Who should have the final say in patients’ involuntary treatment?: Viewpoint

Mariah Taylor (Email) – Becker’s Clinical Leadership

Many states require a court order to determine involuntary treatment, but independent committees could be a better way of meeting patients’ needs, Sandeep Jauhar, MD, PhD, a cardiologist in New York City-based Northwell Health wrote in an opinion piece published in The New York Times May 13.

Dr. Jauhar wrote that in most cases, the law ought to keep care decisions in hospitals and the hands of physicians and medical specialists.

Judicial review of involuntary treatment, or “treatment over objection”, has been in place for more than four decades. In the 1980s, the Massachusetts Supreme Judicial Court determined a judge could override medical judgments in favoring involuntary psychiatric treatment. It was established to protect patients’ rights and avoid “the sort of paternalistic abuses that have characterized too much of medical history” — with some exceptions for life-threatening emergencies and when there is pressing societal interest.

Judges are not experienced in properly evaluating psychological states, assessing decision-making capacity or determining whether a proposed treatment’s benefits outweigh its risks, Dr. Jauhar said. Some estimates say that 95% of requests for treatment over objection are approved by judges who haven’t met the patient.

“Physicians today are trained in shared decision-making,” Dr Jauhar wrote. “Safeguards are now in place to prevent such maltreatment, including multidisciplinary teams in which nurses, social workers and bioethicists have a voice.”

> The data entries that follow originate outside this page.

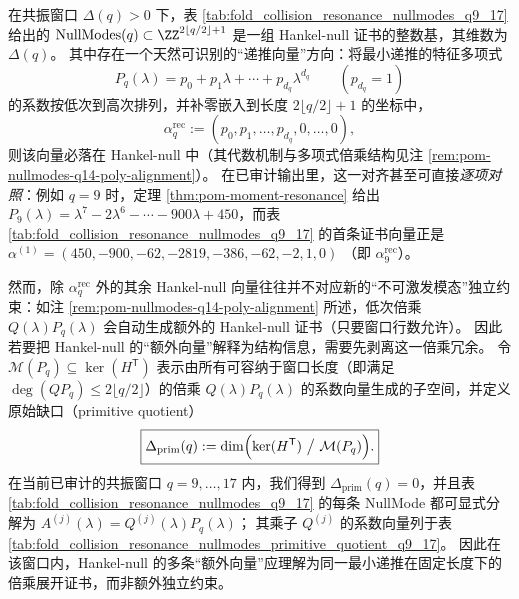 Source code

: 



\begin{remark}\label{rem:pom-nullmodes-recurrence-plus-signature}
在共振窗口 \(\Delta(q)>0\) 下，表 \ref{tab:fold_collision_resonance_nullmodes_q9_17} 给出的
\(
\mathrm{NullModes}(q)\subset\ZZ^{2\lfloor q/2\rfloor+1}
\)
是一组 Hankel-null 证书的整数基，其维数为 \(\Delta(q)\)。
其中存在一个天然可识别的“递推向量”方向：将最小递推的特征多项式
\[
P_q(\lambda)=p_0+p_1\lambda+\cdots+p_{d_q}\lambda^{d_q}\qquad(p_{d_q}=1)
\]
的系数按低次到高次排列，并补零嵌入到长度 \(2\lfloor q/2\rfloor+1\) 的坐标中，
\[
\alpha^{\mathrm{rec}}_q:=(p_0,p_1,\ldots,p_{d_q},0,\ldots,0),
\]
则该向量必落在 Hankel-null 中（其代数机制与多项式倍乘结构见注 \ref{rem:pom-nullmodes-q14-poly-alignment}）。
在已审计输出里，这一对齐甚至可直接\emph{逐项对照}：例如 \(q=9\) 时，定理 \ref{thm:pom-moment-resonance} 给出
\(
P_9(\lambda)=\lambda^7-2\lambda^6-\cdots-900\lambda+450
\)，而表 \ref{tab:fold_collision_resonance_nullmodes_q9_17} 的首条证书向量正是
\(
\alpha^{(1)}=(450,-900,-62,-2819,-386,-62,-2,1,0)
\)
（即 \(\alpha^{\mathrm{rec}}_9\)）。
\par
然而，除 \(\alpha^{\mathrm{rec}}_q\) 外的其余 Hankel-null 向量往往并不对应新的“不可激发模态”独立约束：如注 \ref{rem:pom-nullmodes-q14-poly-alignment} 所述，低次倍乘 \(Q(\lambda)P_q(\lambda)\) 会自动生成额外的 Hankel-null 证书（只要窗口行数允许）。
因此若要把 Hankel-null 的“额外向量”解释为结构信息，需要先剥离这一倍乘冗余。
令 \(\mathcal{M}(P_q)\subseteq\ker(H^{\mathsf T})\) 表示由所有可容纳于窗口长度（即满足 \(\deg(QP_q)\le 2\lfloor q/2\rfloor\)）的倍乘 \(Q(\lambda)P_q(\lambda)\) 的系数向量生成的子空间，并定义原始缺口（primitive quotient）
\[
\boxed{
\Delta_{\mathrm{prim}}(q):=\dim\Bigl(\ker(H^{\mathsf T})\ \big/\ \mathcal{M}(P_q)\Bigr).
}
\]
在当前已审计的共振窗口 \(q=9,\dots,17\) 内，我们得到 \(\Delta_{\mathrm{prim}}(q)=0\)，并且表 \ref{tab:fold_collision_resonance_nullmodes_q9_17} 的每条 NullMode 都可显式分解为
\(
A^{(j)}(\lambda)=Q^{(j)}(\lambda)P_q(\lambda)
\)；
其乘子 \(Q^{(j)}\) 的系数向量列于表 \ref{tab:fold_collision_resonance_nullmodes_primitive_quotient_q9_17}。
因此在该窗口内，Hankel-null 的多条“额外向量”应理解为同一最小递推在固定长度下的倍乘展开证书，而非额外独立约束。
\end{remark}

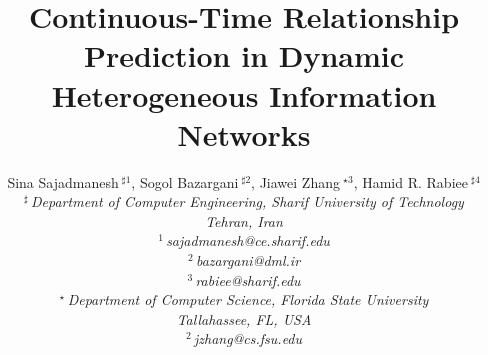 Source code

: \documentclass[10pt,conference,letterpaper]{IEEEtran}
\title{Continuous-Time Relationship Prediction in Dynamic Heterogeneous Information Networks}
\author{%
{Sina Sajadmanesh{\small $~^{\sharp1}$}, Sogol Bazargani{\small $~^{\sharp2}$}, Jiawei Zhang{\small $~^{\star3}$}, Hamid R. Rabiee{\small $~^{\sharp4}$} }%
\vspace{1.6mm}\\
\fontsize{10}{10}\selectfont\itshape
$^{\sharp}$\,Department of Computer Engineering, Sharif University of Technology\\
Tehran, Iran\\
\fontsize{9}{9}\selectfont\ttfamily\upshape
%
$^{1}$\,sajadmanesh@ce.sharif.edu\\
$^{2}$\,bazargani@dml.ir\\
$^{3}$\,rabiee@sharif.edu%
\vspace{1.2mm}\\
\fontsize{10}{10}\selectfont\rmfamily\itshape
$^{\star}$\,Department of Computer Science, Florida State University\\
Tallahassee, FL, USA\\
\fontsize{9}{9}\selectfont\ttfamily\upshape
$^{2}$\,jzhang@cs.fsu.edu
}
\begin{document}
\maketitle
%
\newtheorem{definition}{Definition}
\newcommand{\descr}[1]{\smallskip\noindent\textbf{#1}}
\newcommand{\npglm}{{\textsc{Np-Glm}}\xspace}
\newcommand{\mb}[1]{\mathbf{#1}}
\newcommand{\mc}[1]{\mathcal{#1}}
\newcommand\xrsquigarrow[1]{%
	\stepcounter{sarrow}%
	\begin{tikzpicture}[decoration=snake]
	\node (\thesarrow) {\strut#1};
	\draw[->,decorate] (\thesarrow.south west) -- (\thesarrow.south east);
	\end{tikzpicture}%
}









%
%


\balance

\end{document}
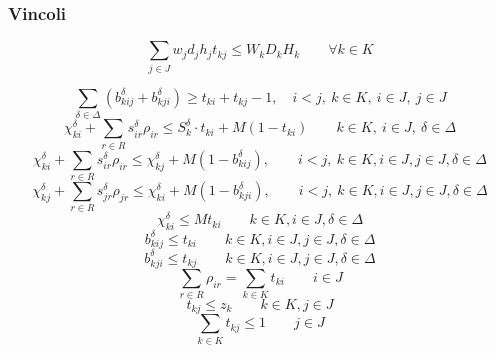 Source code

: \documentclass{scrartcl}
\begin{document}
\subsubsection{Vincoli}
\begin{equation}
\label{eq:constraint:volume}
\sum_{j \in J} w_j d_j h_j t_{kj} \leq W_kD_kH_k \quad\quad \forall k \in K 
\end{equation}

\begin{equation}
\sum_{\delta\in\Delta}(b_{kij}^\delta + b_{kji}^\delta) \geq t_{ki} + t_{kj} - 1, \quad i < j,\ k \in K,\ i \in J,\ j \in J
\end{equation}
\begin{equation}
\label{eq:constraint:coodinateLessThanSkdelta}
\chi_{ki}^\delta + \sum_{r \in R} s_{ir}^\delta \rho_{ir} \leq S_k^\delta \cdot t_{ki} + M (1 - t_{ki}) \quad \quad k \in K,\ i \in J,\ \delta \in \Delta
\end{equation}
\begin{equation}
\chi_{ki}^\delta + \sum_{r \in R} s_{ir}^\delta \rho_{ir} \leq \chi_{kj}^\delta + M(1 - b_{kij}^\delta), \quad \quad i < j,\ k \in K, i \in J, j \in J, \delta \in \Delta
\end{equation}
\begin{equation}
\chi_{kj}^\delta + \sum_{r \in R} s_{jr}^\delta \rho_{jr} \leq \chi_{ki}^\delta + M(1 - b_{kji}^\delta), \quad \quad i < j,\ k \in K, i \in J, j \in J, \delta \in \Delta
\end{equation}
\begin{equation}
\chi_{ki}^\delta \leq M t_{ki}\quad\quad k \in K, i \in J, \delta \in \Delta
\end{equation}
\begin{equation}
b_{kij}^\delta \leq t_{ki}\quad \quad k \in K, i \in J, j \in J, \delta \in \Delta
\end{equation}
\begin{equation}
b_{kji}^\delta \leq t_{kj} \quad \quad k \in K, i \in J, j \in J, \delta \in \Delta
\end{equation}
\begin{equation}
\label{eq:constraint:rho:ir:leq:sumk}
\sum_{r \in R} \rho_{ir} = \sum_{k \in K} t_{ki}\quad \quad i \in J
\end{equation}
\begin{equation}
\label{constraint:multi:tkzk}
t_{kj} \leq z_k\quad \quad k \in K, j \in J
\end{equation}
\begin{equation}
\label{constraint:multi:onlyInOneKnapsack}
\sum_{k \in K} t_{kj} \leq 1 \quad \quad j \in J
\end{equation}
\end{document}
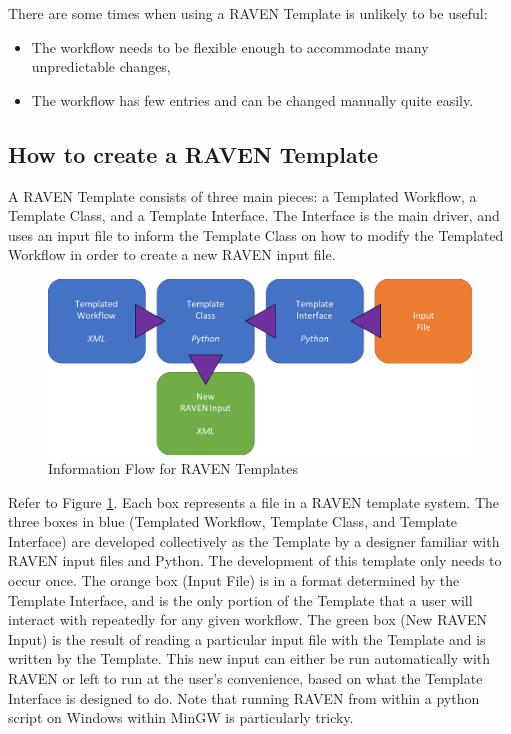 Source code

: There are some times when using a RAVEN Template is unlikely to be useful:
\begin{itemize}
  \item The workflow needs to be flexible enough to accommodate many unpredictable changes,
  \item The workflow has few entries and can be changed manually quite easily.
\end{itemize}

\subsection{How to create a RAVEN Template}
A RAVEN Template consists of three main pieces: a Templated Workflow, a Template Class, and a Template Interface. The Interface is the main driver, and uses an input file to inform the Template Class on how to modify the Templated Workflow in order to create a new RAVEN input file.

\begin{figure}[h!]
 \centering
 \includegraphics[width=\textwidth]{pics/TemplateWorkflow.png}
 \caption{Information Flow for RAVEN Templates}
 \label{fig:raven template workflow}
\end{figure}

Refer to Figure \ref{fig:raven template workflow}. Each box represents a file in a RAVEN template system. The three boxes in blue (Templated Workflow, Template Class, and Template Interface) are developed collectively as the Template  by a designer familiar with RAVEN input files and Python. The development of this template only needs to occur once. The orange box (Input File) is in a format determined by the Template Interface, and is the only portion of the Template that a user will interact with repeatedly for any given workflow. The green box (New RAVEN Input) is the result of reading a particular input file with the Template and is written by the Template. This new input can either be run automatically with RAVEN or left to run at the user's convenience, based on what the Template Interface is designed to do. Note that running RAVEN from within a python script on Windows within MinGW is particularly tricky.
\\

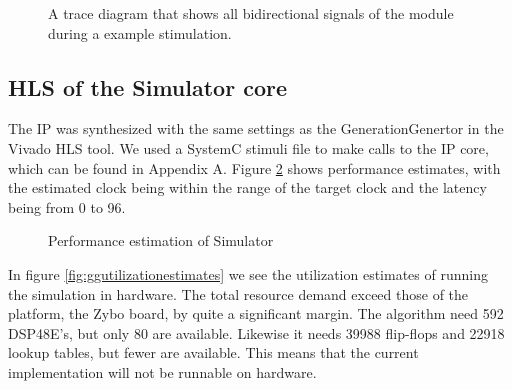 \begin{figure}[h!]
	\centering
	\caption{A trace diagram that shows all bidirectional signals of the module during a example stimulation.}
	\label{fig:generationgeneratortrace}
\end{figure}
\FloatBarrier

\subsection{HLS of the Simulator core}

The IP was synthesized with the same settings as the GenerationGenertor in the Vivado HLS tool. We used a SystemC stimuli file to make calls to the IP core, which can be found in Appendix A. Figure \ref{fig:simperformanceestimates} shows performance estimates, with the estimated clock being within the range of the target clock and the latency being from  0 to 96. 

\begin{figure}[h!]
	\centering
	\caption{Performance estimation of Simulator}
	\label{fig:simperformanceestimates}
\end{figure}
\FloatBarrier
In figure \ref{fig:ggutilizationestimates} we see the utilization estimates of running the simulation in hardware. The total resource demand exceed those of the platform, the Zybo board, by quite a significant margin. The algorithm need 592 DSP48E's, but only 80 are available. Likewise it needs 39988 flip-flops and 22918 lookup tables, but fewer are available. This means that the current implementation will not be runnable on hardware.

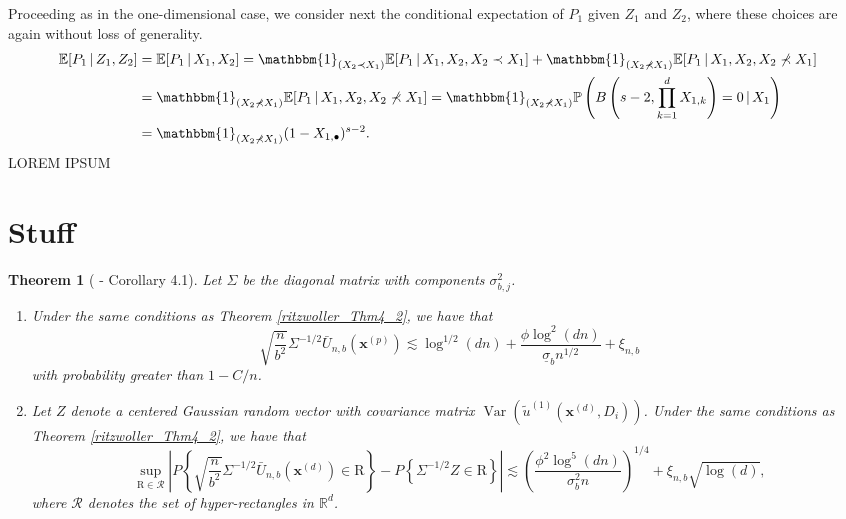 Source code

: \documentclass[letterpaper,10pt]{article}
\numberwithin{equation}{section}
\newtheorem{thm}{Theorem}
\numberwithin{thm}{section}
\newcommand{\1}{\mathbb{1}}
\begin{document}
Proceeding as in the one-dimensional case, we consider next the conditional expectation of $P_1$ given $Z_1$ and $Z_2$, where these choices are again without loss of generality.
\begin{equation*}
	\begin{aligned}
		\mathbb{E}[P_1 \, | \, Z_1, Z_2]
		 & = \mathbb{E}[P_1 \, | \, X_1, X_2]
		= \mathbbm{1}_{(X_2 \prec X_1)}\mathbb{E}[P_1 \, | \, X_1, X_2, X_2 \prec X_1] + \mathbbm{1}_{(X_2 \not\prec X_1)}\mathbb{E}[P_1 \, | \, X_1, X_2, X_2 \not\prec X_1] \\
		 & = \mathbbm{1}_{(X_2 \not\prec X_1)}\mathbb{E}[P_1 \, | \, X_1, X_2, X_2 \not\prec X_1]
		= \mathbbm{1}_{(X_2 \not\prec X_1)} \mathbb{P}\left(B\left(s - 2, \prod_{k = 1}^{d} X_{1,k}\right) = 0\, | \, X_1\right)                                              \\
		 & = \mathbbm{1}_{(X_2 \not\prec X_1)} (1- X_{1,\bullet})^{s-2}.
	\end{aligned}
\end{equation*}
{\color{red} LOREM IPSUM}

\section{Stuff}

\vspace{0.5cm}
\begin{thm}[\citet{ritzwoller_uniform_2024} - Corollary 4.1]
	Let $\Sigma$ be the diagonal matrix with components $\sigma_{b, j}^2$.
	\begin{enumerate}
		\item Under the same conditions as Theorem \ref{ritzwoller_Thm4_2}, we have that
		      \begin{equation}
			      \sqrt{\frac{n}{b^2}} \Sigma^{-1 / 2} \bar{U}_{n, b}\left(\mathbf{x}^{(p)}\right) \lesssim \log ^{1 / 2}(d n)+\frac{\phi \log ^2(d n)}{\underline{\sigma}_b n^{1 / 2}}+\xi_{n, b}
		      \end{equation}
		      with probability greater than $1-C / n$.
		\item Let $Z$ denote a centered Gaussian random vector with covariance matrix $\operatorname{Var}\left(\tilde{u}^{(1)}\left(\boldsymbol{x}^{(d)}, D_i\right)\right)$.
		      Under the same conditions as Theorem \ref{ritzwoller_Thm4_2}, we have that
		      \begin{equation}
			      \sup _{\mathrm{R} \in \mathcal{R}}\left|P\left\{\sqrt{\frac{n}{b^2}} \Sigma^{-1 / 2} \bar{U}_{n, b}\left(\boldsymbol{x}^{(d)}\right) \in \mathrm{R}\right\}-P\left\{\Sigma^{-1 / 2} Z \in \mathrm{R}\right\}\right|
			      \lesssim\left(\frac{\phi^2 \log ^5(d n)}{\sigma_b^2 n}\right)^{1 / 4}+\xi_{n, b} \sqrt{\log (d)},
		      \end{equation}
		      where $\mathcal{R}$ denotes the set of hyper-rectangles in $\mathbb{R}^d$.
	\end{enumerate}
\end{thm}
\end{document}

A better system for safeguarding patients could be a hospital committee of physicians, ethicists and other relevant experts who would be independent of the hospital and not involved in the care of the patient. They could hold hearings on-site with published documents to outline the reasoning for decisions and periodic audits by regulatory bodies to ensure the deliberations meet medical and ethical standards. Such a committee could expedite decisions and minimize treatment delays. In cases where the committee cannot agree on the best course of action, they could appeal to a judge, Dr. Jauhar suggests.